Will Friendster’s victory over MySpace in secondary markets happen tomorrow? No. Will Friendster ever become a leading social network in the U.S. and not look like a ghost town? Probably not.

After all, it took Friendster three years just to reach this hopeful turning and possibly tipping point, so reaching the No. 1 spot could take another few years, if ever.

Still, market velocity might be Friendster's new best buddy. Web 2.0's offerings and audience are growing exponentially and rapidly. This in turn will accelerate the growth model, and drive social networks along the curve faster than expected.

So what can start-up social networks learn from Friendster? One, business is business, online or off. Survival always demands strategy, flexibility, and adaptation.

Two, Web 2.0 is unpredictable. Friendster came back once, but they could easily slide back. And a new social network might be waiting in the wings, ready to make its own grand entrance and upstage the classic sites.

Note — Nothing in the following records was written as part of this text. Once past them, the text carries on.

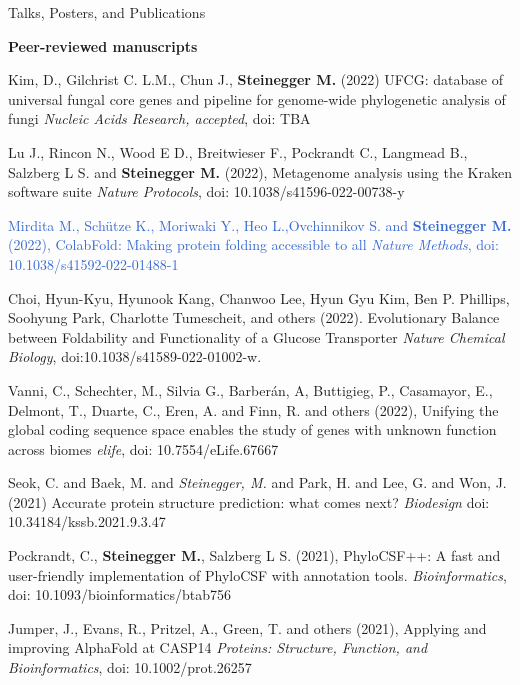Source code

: \documentclass{resume} %
\begin{document}
\begin{rSection}{Talks, Posters, and Publications}
\begin{thebibliography}{10}
\end{thebibliography}


{\bf Peer-reviewed manuscripts}\\[-26mm]

\begin{thebibliography}{10}

\vspace{8mm}
Kim, D., Gilchrist C. L.M., Chun J., {\bf Steinegger M.} (2022)
UFCG: database of universal fungal core genes and pipeline for genome-wide phylogenetic analysis of fungi  {\em Nucleic Acids Research, accepted}, doi: TBA

Lu J., Rincon N., Wood E D., Breitwieser F., Pockrandt C., Langmead B., Salzberg L S.  and {\bf Steinegger M.} (2022), 
Metagenome analysis using the Kraken software suite {\em Nature Protocols}, doi: 10.1038/s41596-022-00738-y


\textcolor{highlight}{
Mirdita M., Schütze K., Moriwaki Y., Heo L.,Ovchinnikov S. and {\bf Steinegger M.} (2022), 
ColabFold: Making protein folding accessible to all {\em Nature Methods}, doi: 10.1038/s41592-022-01488-1
}

\newpage

Choi, Hyun-Kyu, Hyunook Kang, Chanwoo Lee, Hyun Gyu Kim, Ben P. Phillips, Soohyung Park, Charlotte Tumescheit, and others (2022). 
Evolutionary Balance between Foldability and Functionality of a Glucose Transporter {\em Nature Chemical Biology}, doi:10.1038/s41589-022-01002-w.

Vanni, C., Schechter, M., Silvia G., Barber{\'a}n, A, Buttigieg, P., Casamayor, E., Delmont, T., Duarte, C., Eren, A. and Finn, R. and others (2022), 
Unifying the global coding sequence space enables the study of genes with unknown function across biomes {\em elife}, doi: 10.7554/eLife.67667

Seok, C. and Baek, M. and {\em Steinegger, M.} and Park, H. and Lee, G. and Won, J. (2021)
Accurate protein structure prediction: what comes next? {\em Biodesign} doi: 10.34184/kssb.2021.9.3.47

Pockrandt, C.,  {\bf Steinegger M.}, Salzberg L S. (2021),  
PhyloCSF++: A fast and user-friendly implementation of PhyloCSF with annotation tools. {\em Bioinformatics}, doi:  10.1093/bioinformatics/btab756

Jumper, J., Evans, R., Pritzel, A., Green, T. and others (2021),
Applying and improving AlphaFold at CASP14 {\em Proteins: Structure, Function, and Bioinformatics}, doi: 10.1002/prot.26257


\end{thebibliography}
\end{rSection}
\end{document}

The takeaway: Just because there's a market leader doesn't mean you can't come along and redefine the space with a better, smarter feature set that reaches more users or a different set of users. Most recent example: the Apple iPhone, which has upset the telecom industry simply by attempting to redefine what a mobile phone is.

So take the existing paradigm, and reinvent it or break it -- even if that paradigm is your own.